= Kinbazhin =

Kinbazhin (Կինբաժին), was a women's organization in Armenia, founded in 1920. It was the Armenian chapter of the Zhenotdel, and had the task to introduce the new role of women in Armenian SSR. While it did not fully achieve the ideal Communist society, it did achieve a revolutionary change in the life of women in Armenia.

==History==
When Armenia belonged to Russia, the Armenian women's movement was very weak. While secondary education school for girls existed in Armenia from 1850, the majority of women lived a very traditional life, and when Armenia became a part of the Soviet Union in 1920, the situation of women in Armenia was seen as among the lower among the soviet republics.

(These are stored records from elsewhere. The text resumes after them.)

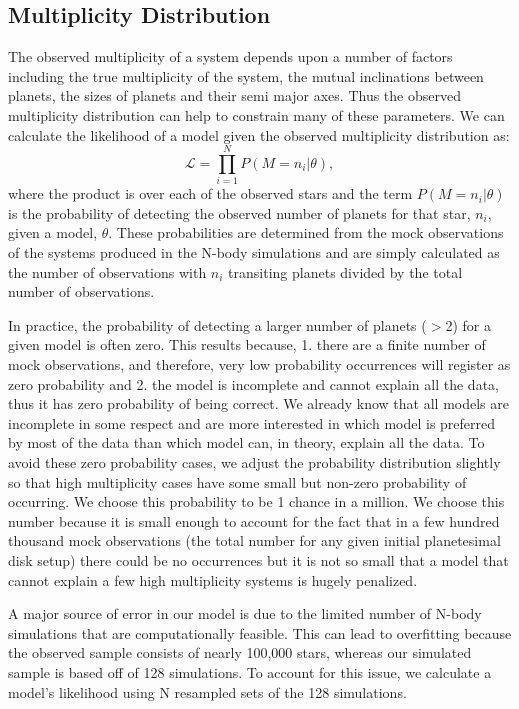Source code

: \documentclass{emulateapj}
\begin{document}
 \subsection{Multiplicity Distribution}
The observed multiplicity of a system depends upon a number of factors including the true multiplicity of the system, the mutual inclinations between planets, the sizes of planets and their semi major axes. Thus the observed multiplicity distribution can help to constrain many of these parameters. We can calculate the likelihood of a model given the observed multiplicity distribution as:
\begin{equation}
\mathcal{L} = \prod_{i=1}^N P(M=n_i|\theta),
\end{equation}
where the product is over each of the observed stars and the term $P(M=n_i|\theta)$ is the probability of detecting the observed number of planets for that star, $n_i$, given a model, $\theta$. These probabilities are determined from the mock observations of the systems produced in the N-body simulations and are simply calculated as the number of observations with $n_i$ transiting planets divided by the total number of observations.

In practice, the probability of detecting a larger number of planets ($>$2) for a given model is often zero. This results because, 1. there are a finite number of mock observations, and therefore, very low probability occurrences will register as zero probability and 2. the model is incomplete and cannot explain all the data, thus it has zero probability of being correct. We already know that all models are incomplete in some respect and are more interested in which model is preferred by most of the data than which model can, in theory, explain all the data. To avoid these zero probability cases, we adjust the probability distribution slightly so that high multiplicity cases have some small but non-zero probability of occurring. We choose this probability to be 1 chance in a million. We choose this number because it is small enough to account for the fact that in a few hundred thousand mock observations (the total number for any given initial planetesimal disk setup) there could be no occurrences but it is not so small that a model that cannot explain a few high multiplicity systems is hugely penalized.

 A major source of error in our model is due to the limited number of N-body simulations that are computationally feasible. This can lead to overfitting because the observed sample consists of nearly 100,000 stars, whereas our simulated sample is based off of 128 simulations. To account for this issue, we calculate a model's likelihood using N resampled sets of the 128 simulations.
\end{document}
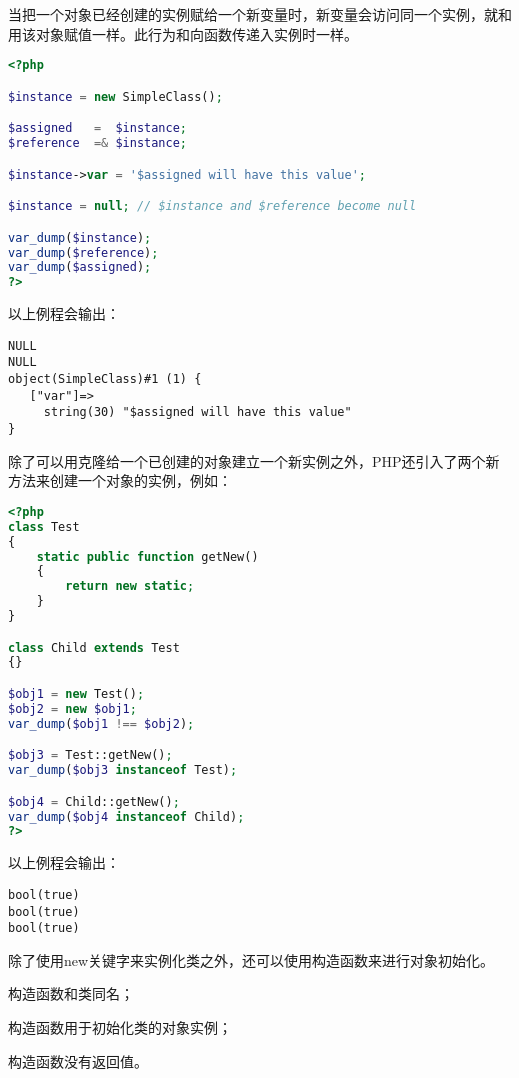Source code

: 当把一个对象已经创建的实例赋给一个新变量时，新变量会访问同一个实例，就和用该对象赋值一样。此行为和向函数传递入实例时一样。


\begin{lstlisting}[language=PHP]
<?php

$instance = new SimpleClass();

$assigned   =  $instance;
$reference  =& $instance;

$instance->var = '$assigned will have this value';

$instance = null; // $instance and $reference become null

var_dump($instance);
var_dump($reference);
var_dump($assigned);
?>
\end{lstlisting}

以上例程会输出：

\begin{verbatim}
NULL
NULL
object(SimpleClass)#1 (1) {
   ["var"]=>
     string(30) "$assigned will have this value"
}
\end{verbatim}

除了可以用克隆给一个已创建的对象建立一个新实例之外，PHP还引入了两个新方法来创建一个对象的实例，例如：





\begin{lstlisting}[language=PHP]
<?php
class Test
{
    static public function getNew()
    {
        return new static;
    }
}

class Child extends Test
{}

$obj1 = new Test();
$obj2 = new $obj1;
var_dump($obj1 !== $obj2);

$obj3 = Test::getNew();
var_dump($obj3 instanceof Test);

$obj4 = Child::getNew();
var_dump($obj4 instanceof Child);
?>
\end{lstlisting}

以上例程会输出：

\begin{verbatim}
bool(true)
bool(true)
bool(true)
\end{verbatim}

除了使用new关键字来实例化类之外，还可以使用构造函数来进行对象初始化。

\begin{compactitem}
\item 构造函数和类同名；
\item 构造函数用于初始化类的对象实例；
\item 构造函数没有返回值。
\end{compactitem}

As in other soviet republics, the authorities introduced a woman's chapter of the Zhenotdel to introduce the reforms in women's position.

===Policy and activity===
The Soviet vision was that Armenian women should leave the traditional gender segregation, stop covering their faces, educate themselves, became politically schooled and start to work and contribute to the economy, and the policy was to provide women with day-care for children and encourage men to share household work to make this possible.
The Kinbazhin made home visits and informed women of their role in society and the new rights afforded to them in order to fulfil them and assisted them in order to use them; among these rights being women's rights to education, professional rights, the right to be promoted, day-care for children, contraception and abortion.

===Dissolution===
In 1930, the Zhenotdel was abolished because it was the official opinion of the Soviet State that gender equality had now been successfully introduced in the Soviet Union, which also resulted in abolition of its equaivalents in the separate soviet republics, such as the Kinbazhin of Armenia.